In one book which I constantly recommend to friends titled ‘Start with Why’. Simon postulates that we ought to ‘start with why’ – a reason for venturing into something bigger than us. What makes Shimi wake up early every morning and head to the gym? sticking to a strict diet from Monday to Monday and to do a set of push-ups even on days when he doesn’t feel like it. It is his ability to not only have a clear vision of why he is doing what he is doing, but a thorough understanding of what he needs to sacrifice in the process of getting to the end goal, the extreme heat he has to endure, the extreme pressure he needs to overcome.
“Our big dreams are attached to small daily tasks which, undone, will prevent us from reaching the dream. If you do not send that invoice, you will not secure that tender, if you do not read that book, you will not get that information to grow yourself and realize your dreams” – Tokelo Hlagala.
Many of us fail to do the daily frivolous tasks not because we cannot see where we want to go or because we don’t know what tasks to do in order to get there, but rather we are not willing to sacrifice the small stuff, eating healthy, reading the books, having a commitment to the discipline of doing the daily frivolous tasks.
In the year 2019 Shimi went to compete in the IFBB SA Nationals Championship Qualifier, not only did he compete in the competition, he came out 1st place. Bear in mind that this is not an individual with a fancy gym membership, this is a man who works 08:00 to 17:00 like the many of us, this is a man that trains alone in his tiny designated training room where he further trains other young people interested in the body building profession. In his words he has said, ‘I have trained quite a few individuals, but many of them have never reached the stage of competition – self-doubt being one of the prevailing dilemmas, absence of passion, and the incapacity to commit to the daily demands associated with getting to the competition stages’.
“Conscious connectivity is essential when going for a dream, it means one is connected to their dream. One must be aware of the cost elements of what he wants and what he aspires to become. On a daily basis there ought to be tasks done that do not speak to the passion but they have to be done in order to get to that dream” Sthabiso Mbatha.
In order to live the great lives we desire, have the bodies we need, the relationships we want, and become the professionals we want to become – there are certain things that will have to align with the things that we aspire to be and have. Our attitudes perhaps need to be renovated and revamped, our lifestyles should mirror that which we are gunning for.
Will Smith plays the character of Ali in the movie Muhammad Ali, which depicts and narrates the life of this great boxer to have ever set foot on earth. In preparation to play the role of Ali, he spent a year eating the kind of food Ali was eating, he spent a year waking up each and every day going for a morning run that Ali used to.

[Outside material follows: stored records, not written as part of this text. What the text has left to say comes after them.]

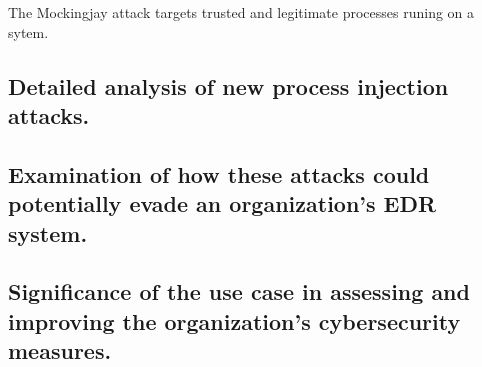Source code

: \documentclass{article}
\begin{document}
The Mockingjay  attack targets trusted and legitimate processes runing on a sytem.  

\subsection{Detailed analysis of new process injection attacks.}

\subsection{Examination of how these attacks could potentially evade an organization's EDR system.}

\subsection{Significance of the use case in assessing and improving the organization's cybersecurity measures.}
\end{document}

He further spent a year in the boxing ring learning not only how to box, but box in the same way Ali did. We also need to develop this attitude of preparation and wear our gloves for the part that we are going to be playing when the time comes. We need to prepare today for tomorrow, burn the midnight oil so we can live lavishly tomorrow.
Your attitude will determine your altitude and magnitude, I saw a circle of mediocrity, I saw the circle of generational curses in my community, I decided to step up, to change my attitude and shift the paradigm, a mind that is totally transformed with the idea of improving self, an idea that says if so and so did it, why can’t I do it” Sakhumzi Dukwe.